The Financial Intelligence Unit of India (FIU-IND) has imposed a monetary penalty of $1.06 million (₹9.27 crore) on Bybit, the world’s second-largest cryptocurrency exchange, for breaching the Prevention of Money Laundering Act (PMLA), 2005.

Bybit operates as a Virtual Digital Asset (VDA) service provider, making it a reporting entity under Indian law.
However, the company continued offering its services in India without obtaining the necessary registration with FIU-IND, as required under the PMLA.

According to a statement from the Ministry of Finance, Bybit failed to comply with the Prevention of Money Laundering (Maintenance of Records) Rules, 2005. As a consequence, FIU-IND has blocked the company’s website and ceased its operations under the Information Technology Act, 2000, through the Ministry of Electronics and Information Technology (MEITY).

Despite repeated objections from Bybit, FIU-IND Director Vivek Aggarwal determined that the exchange was liable for multiple violations. His assessment was based on a thorough review of Bybit’s written and oral submissions.

On January 31, the government formally charged Bybit under Section 13 of the PMLA for non-compliance with the law.

This action follows FIU-IND’s earlier announcement on March 10, 2023, introducing compliance guidelines for entities providing Virtual Digital Asset services. These guidelines are aimed at strengthening measures against money laundering (AML) and countering the financing of terrorism (CFT).

Regulatory Challenges and Fine Imposition

India’s Ministry of Finance announced that Bybit had not obtained the required registration as a Virtual Digital Asset Service Provider (VDASP) before expanding its services in the country. Under Section 2(1)(WA) of the PMLA, Bybit is classified as a “reporting entity,” which mandates compliance with India’s anti-money laundering laws.

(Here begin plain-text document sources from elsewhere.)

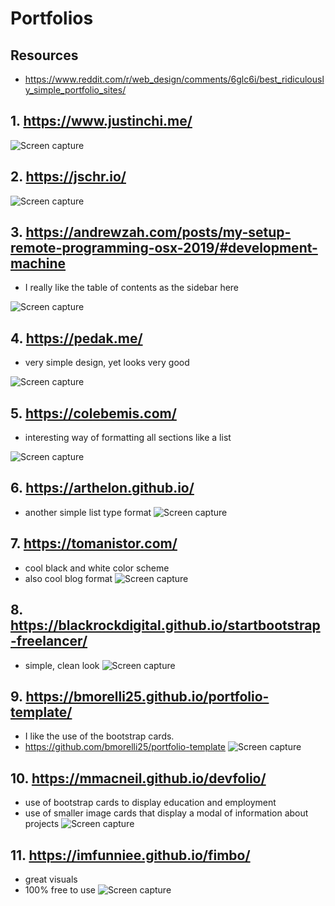 # Portfolios

## Resources
* https://www.reddit.com/r/web_design/comments/6glc6i/best_ridiculously_simple_portfolio_sites/

## 1. https://www.justinchi.me/
![Screen capture](/img/1.png)

## 2. https://jschr.io/
![Screen capture](/img/2.png)

## 3. https://andrewzah.com/posts/my-setup-remote-programming-osx-2019/#development-machine

* I really like the table of contents as the sidebar here

![Screen capture](/img/3.png)

## 4. https://pedak.me/

* very simple design, yet looks very good

![Screen capture](/img/4.png)

## 5. https://colebemis.com/

* interesting way of formatting all sections like a list

![Screen capture](/img/5.png)

## 6. https://arthelon.github.io/
* another simple list type format
![Screen capture](/img/6.png)

## 7. https://tomanistor.com/
* cool black and white color scheme
* also cool blog format
![Screen capture](/img/7.png)

## 8. https://blackrockdigital.github.io/startbootstrap-freelancer/
* simple, clean look
![Screen capture](/img/8.png)

## 9. https://bmorelli25.github.io/portfolio-template/
* I like the use of the bootstrap cards.
* https://github.com/bmorelli25/portfolio-template
![Screen capture](/img/9.png)

## 10. https://mmacneil.github.io/devfolio/
* use of bootstrap cards to display education and employment
* use of smaller image cards that display a modal of information about projects
![Screen capture](/img/10.png)

## 11. https://imfunniee.github.io/fimbo/
* great visuals
* 100% free to use
![Screen capture](/img/11.png)

























<!-- eof -->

FIU imposes a penalty for Bybit. Source: Pib.gov

This fine follows Bybit’s decision to suspend its services in India weeks earlier, citing “recent developments with Indian regulators” and compliance challenges. The FIU subsequently restricted Bybit’s website and halted its operations under the Information Technology Act of 2000.

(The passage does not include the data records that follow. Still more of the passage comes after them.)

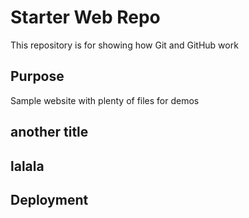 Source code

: # Starter Web Repo

This repository is for showing how Git and GitHub work

## Purpose

Sample website with plenty of files for demos

## another title

## lalala

## Deployment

Bybit’s Compliance Efforts and Future Plans

Despite these challenges, Bybit is working to restore its operations in India. The exchange applied for a VDASP license on June 26, 2024, and expects to obtain full operational approval soon. Vikas Gupta, Bybit’s country manager for India, stated that they anticipate resuming full operations in the coming weeks.

As of February 5, 2025, Bybit has officially registered with the FIU, marking a crucial step toward compliance and legal operations in India. This ensures the exchange adheres to anti-money laundering provisions under the PMLA and can continue serving its Indian users.

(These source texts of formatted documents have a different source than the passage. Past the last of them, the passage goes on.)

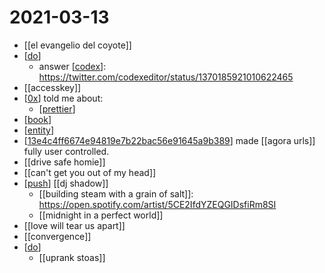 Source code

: # 2021-03-13

- [[el evangelio del coyote]]
- [[do]]
  - answer [[codex]]: https://twitter.com/codexeditor/status/1370185921010622465
- [[accesskey]]
- [[0x]] told me about:
  - [[prettier]]
- [[book]]
- [[entity]]
- [[13e4c4ff6674e94819e7b22bac56e91645a9b389]] made [[agora urls]] fully user controlled.
- [[drive safe homie]]
- [[can't get you out of my head]] 
- [[push]] [[dj shadow]]
  - [[building steam with a grain of salt]]: https://open.spotify.com/artist/5CE2IfdYZEQGIDsfiRm8SI
  - [[midnight in a perfect world]]
- [[love will tear us apart]]
- [[convergence]]
- [[do]]
  - [[uprank stoas]]

[//begin]: # "Autogenerated link references for markdown compatibility"
[do]: ../do "Do"
[codex]: ../codex "Codex"
[0x]: ../0x "0x"
[prettier]: ../prettier "prettier"
[book]: ../book "Book"
[entity]: ../entity "Entity"
[13e4c4ff6674e94819e7b22bac56e91645a9b389]: ../13e4c4ff6674e94819e7b22bac56e91645a9b389 "13e4c4ff6674e94819e7b22bac56e91645a9b389"
[push]: ../push "Push"
[//end]: # "Autogenerated link references"
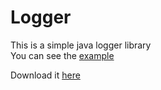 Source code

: # Logger
This is a simple java logger library  
You can see the [example](src/com/mystic/examples)

Download it [here](jar)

Expansion and Market Positioning

Alongside regulatory compliance efforts, Bybit is expanding its offerings. On February 6, 2025, the platform will list Berachain (BERA), a move aimed at strengthening its decentralized finance (DeFi) ecosystem and attracting more developers and investors.

Conclusion

Bybit’s regulatory challenges underscore the importance of compliance in India’s evolving crypto landscape. While facing temporary setbacks, the exchange is taking significant steps to align with local laws. With ongoing compliance efforts and new product offerings, Bybit is positioning itself for a strong return to the Indian market.

Bybit’s failure to adhere to these regulations has now resulted in significant penalties and operational restrictions in India.